◆ Exercise details ◆
Lines from the one containing "## 案例分析4-不适合做管理，怎么走专业路线？" to the end of the data below are to be restated exactly, with both ends included and nothing else.

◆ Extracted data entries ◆
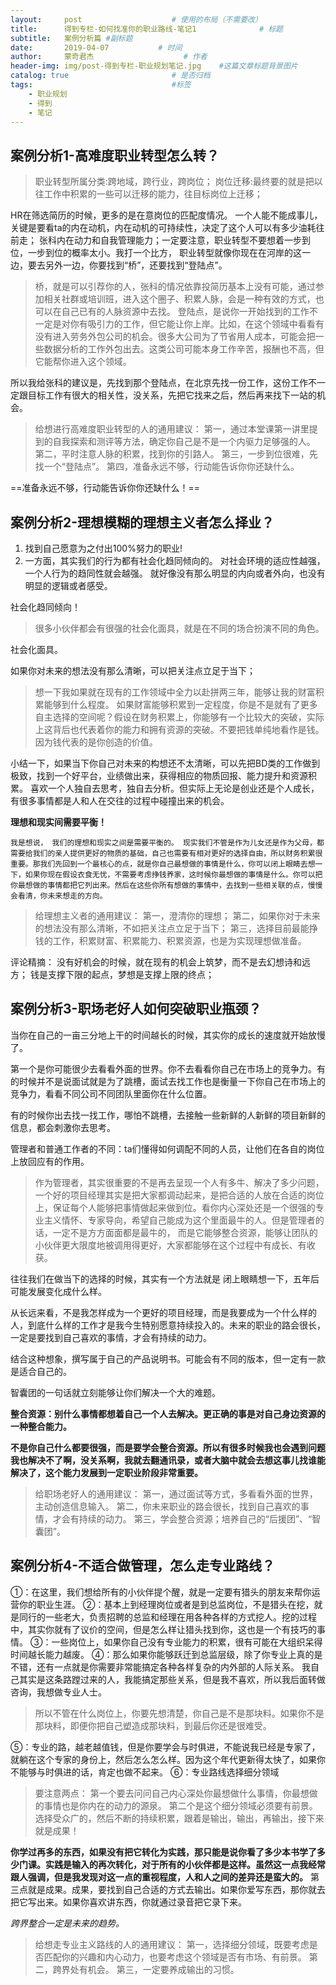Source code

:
 ```yaml
---
layout:     post                    # 使用的布局（不需要改）
title:     	得到专栏-如何找准你的职业路线-笔记1              # 标题 
subtitle:   案例分析篇 #副标题
date:       2019-04-07           # 时间
author:     蒙奇君杰                    # 作者
header-img: img/post-得到专栏-职业规划笔记.jpg    #这篇文章标题背景图片
catalog: true                       # 是否归档
tags:                               #标签
    - 职业规划
    - 得到
    - 笔记
---
```

## 案例分析1-高难度职业转型怎么转？
>职业转型所属分类:跨地域，跨行业，跨岗位；
>岗位迁移:最终要的就是把以往工作中积累的一些可以迁移的能力，往目标岗位上迁移；

HR在筛选简历的时候，更多的是在意岗位的匹配度情况。
一个人能不能成事儿，关键是要看ta的内在动机，内在动机的可持续性，决定了这个人可以有多少油耗往前走；
张科内在动力和自我管理能力；一定要注意，职业转型不要想着一步到位，一步到位的概率太小。我打一个比方， 职业转型就像你现在在河岸的这一边，要去另外一边，你要找到“桥”，还要找到“登陆点”。
>桥，就是可以引荐你的人，张科的情况依靠投简历基本上没有可能，通过参加相关社群或培训班，进入这个圈子、积累人脉，会是一种有效的方式，也可以在自己已有的人脉资源中去找。
>登陆点，是说你一开始找到的工作不一定是对你有吸引力的工作，但它能让你上岸。比如，在这个领域中看看有没有进入劳务外包公司的机会。很多大公司为了节省用人成本，可能会把一些数据分析的工作外包出去。这类公司可能本身工作辛苦，报酬也不高，但它能帮你进入这个领域。

所以我给张科的建议是，先找到那个登陆点，在北京先找一份工作，这份工作不一定跟目标工作有很大的相关性，没关系，先把它找来之后，然后再来找下一站的机会。

>给想进行高难度职业转型的人的通用建议：
第一，通过本堂课第一讲里提到的自我探索和测评等方法，确定你自己是不是一个内驱力足够强的人。
第二，平时注意人脉的积累，找到你的引路人。
第三，一步到位很难，先找一个“登陆点”。
第四，准备永远不够，行动能告诉你你还缺什么。

==准备永远不够，行动能告诉你你还缺什么！==

## 案例分析2-理想模糊的理想主义者怎么择业？

1. 找到自己愿意为之付出100%努力的职业!
2. 一方面，其实我们的行为都有社会化趋同倾向的。 对社会环境的适应性越强，一个人行为的趋同性就会越强。 就好像没有那么明显的内向或者外向，也没有明显的逻辑或者感受。

社会化趋同倾向！

>很多小伙伴都会有很强的社会化面具，就是在不同的场合扮演不同的角色。

社会化面具。

如果你对未来的想法没有那么清晰，可以把关注点立足于当下；
>想一下我如果就在现有的工作领域中全力以赴拼两三年，能够让我的财富积累能够到什么程度。
如果财富能够积累到一定程度，你是不是就有了更多自主选择的空间呢？假设在财务积累上，你能够有一个比较大的突破，实际上这背后也代表着你的能力和拥有资源的突破。不要把钱单纯地看作是钱。因为钱代表的是你创造的价值。

小结一下，如果当下你自己对未来的构想还不太清晰，可以先把BD类的工作做到极致，找到一个好平台，业绩做出来，获得相应的物质回报、能力提升和资源积累。
喜欢一个人独自去思考，独自去分析。但实际上无论是创业还是个人成长， 有很多事情都是人和人在交往的过程中碰撞出来的机会。

**理想和现实间需要平衡！**

	我是想说， 我们的理想和现实之间是需要平衡的。 现实我们不管是作为儿女还是作为父母，都需要给我们的亲人提供更好的物质的基础，自己也需要有相对更好的选择自由，所以财务积累很重要。那我们先回到一个最核心的点，就是你自己最想做的事情是什么，你可以闭上眼睛去想一下，如果你现在假设衣食无忧，不需要考虑挣钱养家，这时候你最想做的事情是什么。你可以把你最想做的事情都把它列出来。然后在这些你所有想做的事情中，去找到一些相关联的点，慢慢会看清，你未来想走的方向。

>给理想主义者的通用建议：
第一，澄清你的理想；
第二，如果你对于未来的想法没有那么清晰，不如把关注点立足于当下；
第三，选择目前最能挣钱的工作，积累财富、积累能力、积累资源，也是为实现理想做准备。


评论精摘：
没有好机会的时候，就在现有的机会上筑梦，而不是去幻想诗和远方；
钱是支撑下限的起点，梦想是支撑上限的终点；

## 案例分析3-职场老好人如何突破职业瓶颈？
当你在自己的一亩三分地上干的时间越长的时候，其实你的成长的速度就开始放慢了。

第一个是你可能很少去看看外面的世界。你不去看看你自己在市场上的竞争力。有的时候并不是说面试就是为了跳槽，面试去找工作也是衡量一下你自己在市场上的竞争力，看看不同公司不同团队里面你在什么位置。

有的时候你出去找一找工作，哪怕不跳槽，去接触一些新鲜的人新鲜的项目新鲜的信息，都会刺激你去思考。

管理者和普通工作者的不同：ta们懂得如何调配不同的人员，让他们在各自的岗位上放回应有的作用。

>作为管理者，其实很重要的不是再去呈现一个人有多牛、解决了多少问题，一个好的项目经理其实是把大家都调动起来，是把合适的人放在合适的岗位上，保证每个人能够把事情做起来做到位。看你内心深处还是一个很强的专业主义情怀、专家导向，希望自己能成为这个里面最牛的人。但是管理者的话，一定不是方方面面都是最牛的， 而是它能够整合资源，能够让团队的小伙伴更大限度地被调用得更好，大家都能够在这个过程中有成长、有收获。

往往我们在做当下的选择的时候，其实有一个方法就是 闭上眼睛想一下，五年后可能发展变化成什么样。

从长远来看，不是我怎样成为一个更好的项目经理，而是我要成为一个什么样的人，到底什么样的工作才是我今生特别愿意持续投入的。未来的职业的路会很长，一定是要找到自己喜欢的事情，才会有持续的动力。

结合这种想象，撰写属于自己的产品说明书。可能会有不同的版本，但一定有一款是适合自己的。

智囊团的一句话就立刻能够让你们解决一个大的难题。

**整合资源：别什么事情都想着自己一个人去解决。更正确的事是对自己身边资源的一种整合能力。**

**不是你自己什么都要很强，而是要学会整合资源。所以有很多时候我也会遇到问题我也解决不了啊，没关系啊，我就去翻通讯录，或者大脑中就会去想这事儿找谁能解决了，这个能力发展到一定职业阶段非常重要。**

>给职场老好人的通用建议：
第一，通过面试等方式，多看看外面的世界，主动创造信息输入。
第二，你未来职业的路会很长，找到自己喜欢的事情，才会有持续的动力。
第三，学会整合资源；培养自己的“后援团”、“智囊团”。

## 案例分析4-不适合做管理，怎么走专业路线？
①：在这里，我们想给所有的小伙伴提个醒，就是一定要有猎头的朋友来帮你运营你的职业生涯。
②：基本上到经理岗位或者是到总监岗位，不是猎头在挖，就是同行的一些老大，负责招聘的总监和经理在用各种各样的方式挖人。挖的过程中，其实你就有了议价的空间，但是怎么样让猎头找到你，这也是一个有技巧的事情。
③：一些岗位上，如果你自己没有专业能力的积累，很有可能在大组织呆得时间越长能力越废。
④：那么如果你能够跃迁到总监层级，除了你专业上真的是不错，还有一点就是你需要非常能搞定各种各样复杂的内外部的人际关系。 我自己其实是这条路蹚过来的人，我能搞定那些关系，但是我不喜欢，所以我后面转做咨询，我想做专业人士。

>所以不管在什么岗位上，你要先想清楚，你自己是不是那块料。如果你不是那块料，即便你把自己塑造成那块料，到最后你还是很难受。

⑤：专业的路，越老越值钱，但是你要学会与时俱进，不能说我已经是专家了，就躺在这个专家的身份上，然后怎么怎么样。因为这个年代更新得太快了，如果你不能够与时俱进的话，肯定也做不起来。
⑥：专业路线选择细分领域
>要注意两点：
第一个要去问问自己内心深处你最想做什么事情，你最想做的事情也是你内在的动力的源泉。
第二个是这个细分领域必须要有前景。
选择受众广的，然后不断的持续积累，跟着是输出，输出，再输出，接下来就是成果！

**你学过再多的东西，如果没有把它转化为实践，那只能是说你看了多少本书学了多少门课。实践是输入的再次转化，对于所有的小伙伴都是这样。虽然这一点我经常跟人强调，但是我发现对这一点的重视程度，人和人之间的差异还是蛮大的。**
第三点就是成果。成果，要找到自己合适的方式去输出。如果你爱写东西，那你就去把它写出来。如果你喜欢讲东西，你就通过录音把它录下来。

*跨界整合一定是未来的趋势。*

>给想走专业主义路线的人的通用建议：
第一，选择细分领域，既要考虑是否匹配你的兴趣和内心动力，也要考虑这个领域是否有市场、有前景。
第二，跨界处有机会。
第三，一定要养成输出的习惯。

◆ Exercise solution ◆
## 案例分析4-不适合做管理，怎么走专业路线？
①：在这里，我们想给所有的小伙伴提个醒，就是一定要有猎头的朋友来帮你运营你的职业生涯。
②：基本上到经理岗位或者是到总监岗位，不是猎头在挖，就是同行的一些老大，负责招聘的总监和经理在用各种各样的方式挖人。挖的过程中，其实你就有了议价的空间，但是怎么样让猎头找到你，这也是一个有技巧的事情。
③：一些岗位上，如果你自己没有专业能力的积累，很有可能在大组织呆得时间越长能力越废。
④：那么如果你能够跃迁到总监层级，除了你专业上真的是不错，还有一点就是你需要非常能搞定各种各样复杂的内外部的人际关系。 我自己其实是这条路蹚过来的人，我能搞定那些关系，但是我不喜欢，所以我后面转做咨询，我想做专业人士。

>所以不管在什么岗位上，你要先想清楚，你自己是不是那块料。如果你不是那块料，即便你把自己塑造成那块料，到最后你还是很难受。

⑤：专业的路，越老越值钱，但是你要学会与时俱进，不能说我已经是专家了，就躺在这个专家的身份上，然后怎么怎么样。因为这个年代更新得太快了，如果你不能够与时俱进的话，肯定也做不起来。
⑥：专业路线选择细分领域
>要注意两点：
第一个要去问问自己内心深处你最想做什么事情，你最想做的事情也是你内在的动力的源泉。
第二个是这个细分领域必须要有前景。
选择受众广的，然后不断的持续积累，跟着是输出，输出，再输出，接下来就是成果！

**你学过再多的东西，如果没有把它转化为实践，那只能是说你看了多少本书学了多少门课。实践是输入的再次转化，对于所有的小伙伴都是这样。虽然这一点我经常跟人强调，但是我发现对这一点的重视程度，人和人之间的差异还是蛮大的。**
第三点就是成果。成果，要找到自己合适的方式去输出。如果你爱写东西，那你就去把它写出来。如果你喜欢讲东西，你就通过录音把它录下来。

*跨界整合一定是未来的趋势。*

>给想走专业主义路线的人的通用建议：
第一，选择细分领域，既要考虑是否匹配你的兴趣和内心动力，也要考虑这个领域是否有市场、有前景。
第二，跨界处有机会。
第三，一定要养成输出的习惯。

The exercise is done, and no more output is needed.